I typically crave closure, but that doesn't mean I always need a clear-cut plot. I loved Flower, Sun, and Rain (the game's sequel!) and Revolutionary Girl Utena! Both of those are surrealist messes as well—but have much more robust, well-developed characters, as well as plots that are more comprehensible at a basic level. The Silver Case, with its frosted glass characters and wholly incoherent plot, just doesn't stack up.
I'm being a bit overly harsh, since it's not until the second half that the game devolves, but I don't think the cases leading up to that are good enough to justify the mess at the end.
There's also a bit of irony in the fact that, due to difficulties in translating certain passages, what's probably the sole legitimately clever component of the original game is the most bizarre part of the English translation.
I do have to give the game credit, though: it's got style. Does the style make up for the characters and plot? Absolutely not. But it's still stylish.
The game assets show up like "windows" over the game background, and... that doesn't sound like much, but hear me out. Most games have a set UI, for instance, a background with sprites on the top half and a text box on the bottom half. The Silver Case doesn't have that. It just has windows—but there's no set number or configuration of those windows. The windows will move, resize, appear, disappear, multiply, etc. as needed. This results in a dynamic, flexible style that can turn the presentation itself into a part of the storytelling. On top of that, the background and visual theme changes from chapter to chapter, resulting in different moods and atmospheres.
By the way, the stuff I discussed with the Heinous Crimes Unit is just half the game. Each chapter with the Heinous Crimes Unit is labeled "Transmitter," and has a corresponding "Placebo" chapter that follows Tokio Morishima, a freelance journalist, as he investigates the same crimes. The Placebo chapters provide an alternate viewpoint to the cases presented in the Transmitter chapters (and sometimes even the solution).

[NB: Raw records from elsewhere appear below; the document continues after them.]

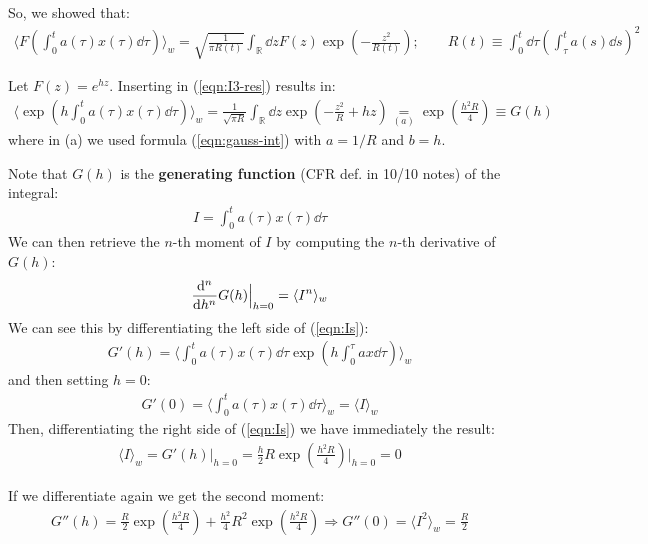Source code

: \documentclass[../template.tex]{subfiles}
\begin{document}
So, we showed that:
\begin{align}
    \langle F\left(\int_0^t a(\tau) x(\tau)\dd{\tau}\right) \rangle_w = \sqrt{\frac{1}{ \pi R(t)} } \int_{\mathbb{R}} \dd{z} F(z) \exp\left(-\frac{z^2}{R(t)} \right); \qquad R(t) \equiv \int_0^t \dd{\tau}\left(\int_\tau^t a(s) \dd{s}\right)^2
    \label{eqn:I3-res}
\end{align}

\newpage 
\begin{example}
    Let $F(z) = e^{hz}$. Inserting in (\ref{eqn:I3-res}) results in:
    \begin{align}
        \langle \exp\left(h \int_0^t a(\tau) x(\tau) \dd{\tau}\right) \rangle_w = \frac{1}{ \sqrt{\pi R}}  \int_{\mathbb{R}} \dd{z} \exp\left(-\frac{z^2}{R} + hz \right) \underset{(a)}{=}  \exp\left(\frac{h^2 R}{4} \right) \equiv G(h)
        \label{eqn:Is}
    \end{align}
    where in (a) we used formula (\ref{eqn:gauss-int}) with $a=1/R$ and $b=h$. 
    
    Note that $G(h)$ is the \textbf{generating function} (CFR def. in 10/10 notes) of the integral:
    \begin{align*}
        I=\int_0^t a(\tau) x(\tau) \dd{\tau}
    \end{align*}   
    We can then retrieve the $n$-th moment of $I$ by computing the $n$-th derivative of $G(h)$:
    \begin{align*}
        \dv[n]{h} G(h)\Big|_{h = 0} = \langle I^n \rangle_w
    \end{align*} 
    We can see this by differentiating the left side of (\ref{eqn:Is}):      
    \begin{align*}
        G'(h) = \langle \int_0^t a(\tau) x(\tau) \dd{\tau} \exp\left(h \int_0^\tau a x \dd{\tau}\right) \rangle_w
    \end{align*}
    and then setting $h = 0$:
    \begin{align*}
        G'(0) = \langle \int_0^t a(\tau) x(\tau) \dd{\tau} \rangle_w = \langle I \rangle_w
    \end{align*}  
    Then, differentiating the right side of (\ref{eqn:Is}) we have immediately the result:
    \begin{align*}
        \langle I \rangle_w = G'(h)\Big|_{h=0} =  \frac{h}{2} R \exp\left(\frac{h^2 R}{4} \right) \Big|_{h = 0} = 0
    \end{align*}

    If we differentiate again we get the second moment:
    \begin{align*}
        G''(h) = \frac{R}{2} \exp\left(\frac{h^2 R}{4} \right) + \frac{h^2}{4} R^2 \exp\left(\frac{h^2 R}{4} \right) \Rightarrow G''(0) = \langle I^2 \rangle_w = \frac{R}{2}  
    \end{align*} 
    

\end{example}
\end{document}
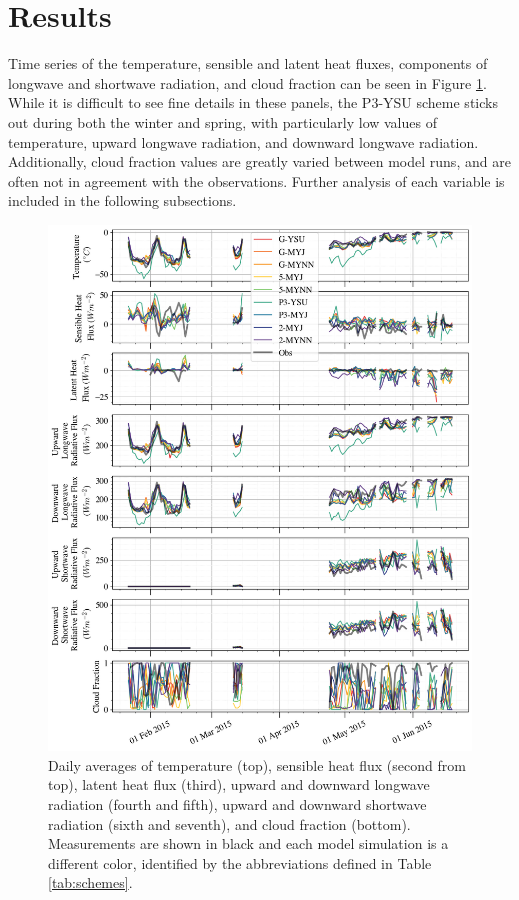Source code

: \section{Results}

Time series of the temperature, sensible and latent heat fluxes, components of longwave and shortwave radiation, and cloud fraction can be seen in Figure \ref{fig:wrf_all}. While it is difficult to see fine details in these panels, the P3-YSU scheme sticks out during both the winter and spring, with particularly low values of temperature, upward longwave radiation, and downward longwave radiation. Additionally, cloud fraction values are greatly varied between model runs, and are often not in agreement with the observations. Further analysis of each variable is included in the following subsections.

\begin{figure}[p]
    \centering
        \vspace*{-1cm}
    \includegraphics[width=1\linewidth]{figures/chapter3/WRF_totaltimeseries.png}
    \caption[Polar WRF simulated temperature, pressure, sensible and latent heat flux, components of longwave and shortwave radiation, and cloud fraction time series.]{Daily averages of temperature (top), sensible heat flux (second from top), latent heat flux (third), upward and downward longwave radiation (fourth and fifth), upward and downward shortwave radiation (sixth and seventh), and cloud fraction (bottom). Measurements are shown in black and each model simulation is a different color, identified by the abbreviations defined in Table \ref{tab:schemes}.}
    \label{fig:wrf_all}
\end{figure}


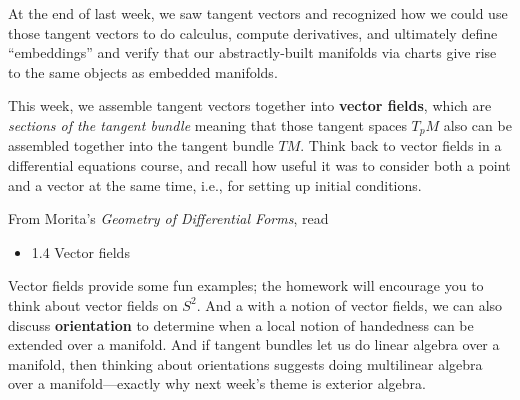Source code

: \documentclass{homework}
\author{Jim Fowler}
\date{Week 3: Vector fields}
\begin{document}
\maketitle

At the end of last week, we saw tangent vectors and recognized how we
could use those tangent vectors to do calculus, compute derivatives,
and ultimately define ``embeddings'' and verify that our
abstractly-built manifolds via charts give rise to the same objects as
embedded manifolds.

This week, we assemble tangent vectors together into \textbf{vector
  fields}, which are \textit{sections of the tangent bundle} meaning
that those tangent spaces $T_p M$ also can be assembled together into
the tangent bundle $TM$.  Think back to vector fields in a
differential equations course, and recall how useful it was to
consider both a point and a vector at the same time, i.e., for setting
up initial conditions.

From Morita's \textit{Geometry of Differential Forms}, read
\begin{itemize}
\item 1.4 Vector fields
\end{itemize}
Vector fields provide some fun examples; the homework will encourage
you to think about vector fields on $S^2$.  And a with a notion of
vector fields, we can also discuss \textbf{orientation} to determine
when a local notion of handedness can be extended over a manifold.
And if tangent bundles let us do linear algebra over a manifold, then
thinking about orientations suggests doing multilinear algebra over a
manifold---exactly why next week's theme is exterior algebra.
\end{document}
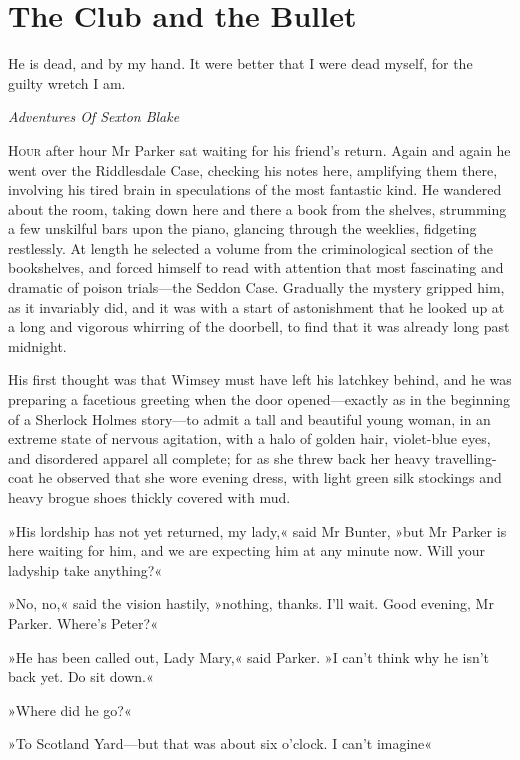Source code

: 


\chapter{The Club and the Bullet}

\epigraph{He is dead, and by my hand. It were better that I were dead myself, for the guilty wretch I am.}{\textit{Adventures Of Sexton Blake}}


\lettrine[lines=4]{H}{our} after hour Mr Parker sat waiting for his friend's return. Again and again he went over the Riddlesdale Case, checking his notes here, amplifying them there, involving his tired brain in speculations of the most fantastic kind. He wandered about the room, taking down here and there a book from the shelves, strumming a few unskilful bars upon the piano, glancing through the weeklies, fidgeting restlessly.  At length he selected a volume from the criminological section of the bookshelves, and forced himself to read with attention that most fascinating and dramatic of poison trials—the Seddon Case. Gradually the mystery gripped him, as it invariably did, and it was with a start of astonishment that he looked up at a long and vigorous whirring of the doorbell, to find that it was already long past midnight.

His first thought was that Wimsey must have left his latchkey behind, and he was preparing a facetious greeting when the door opened—exactly as in the beginning of a Sherlock Holmes story—to admit a tall and beautiful young woman, in an extreme state of nervous agitation, with a halo of golden hair, violet-blue eyes, and disordered apparel all complete; for as she threw back her heavy travelling-coat he observed that she wore evening dress, with light green silk stockings and heavy brogue shoes thickly covered with mud.

»His lordship has not yet returned, my lady,« said Mr Bunter, »but Mr  Parker is here waiting for him, and we are expecting him at any minute now. Will your ladyship take anything?«

»No, no,« said the vision hastily, »nothing, thanks. I'll wait. Good evening, Mr Parker. Where's Peter?«

»He has been called out, Lady Mary,« said Parker. »I can't think why he isn't back yet. Do sit down.«

»Where did he go?«

»To Scotland Yard—but that was about six o'clock. I can't imagine\longdash«


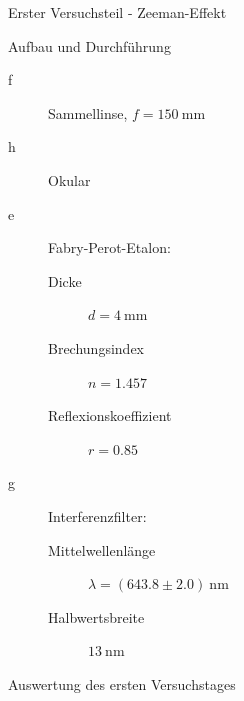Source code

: \documentclass[pdftex, a4paper,11pt, twoside, ngerman]{report}
\begin{document}
\begin{chapter}{Erster Versuchsteil - Zeeman-Effekt}
\begin{section}{Aufbau und Durchführung}
\begin{minipage}{0.4\textwidth}
\begin{description}
          \item[f] Sammellinse, $f=\SI{150}{\milli\meter}$
          \item[h] Okular
        \end{description}
      \end{minipage}\quad
      \begin{minipage}{0.56\textwidth}
        \begin{description}
          \item[e] Fabry-Perot-Etalon: 
              \begin{description}
                \item[Dicke] $d=\SI{4}{\milli\meter}$
                \item[Brechungsindex] $n=1.457$
                \item[Reflexionskoeffizient] $r=0.85$
              \end{description}
          \item[g] Interferenzfilter:
              \begin{description}
                \item[Mittelwellenlänge] $\lambda=(643.8\pm2.0)
                    \SI{}{\nano\meter}$
                \item[Halbwertsbreite] $\SI{13}{\nano\meter}$
              \end{description}
        \end{description}
      \end{minipage}

    \end{section}
    
    
    
    \newpage
    \begin{section}{Auswertung des ersten Versuchstages}
      \label{chp:Zeeman:sec:Auswertung}
      
      
      

\end{section}
\end{chapter}
\end{document}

Completing a Transmitter chapter unlocks the corresponding Placebo, and the intent is to alternate between Transmitter and Placebo but there's nothing stopping you from saving all the Placebo chapters until the end.
Anyway, I bring this up because the Placebo chapters have their own separate art style from the Transmitter chapters. It seems clear to me that a lot of care and attention was spent crafting The Silver Case's aesthetic direction. If only the story could match....
The soundtrack is also pretty chill, with smooth, jazzy synths perfectly complementing the techno mysteries.
I also have to give The Silver Case credit for the fact that, despite all its weirdness, it's impressively prescient for a game initially released in 1999 about how the internet would develop and become a part of society.
Still, it just isn't the game for me. I'll freely admit that I didn't "get" it. If you're looking for detective fiction or a tight, logical story, The Silver Case doesn't provide that. If you just want an oddball narrative that you can immerse yourself and get lost in, The Silver Case might be more up your alley.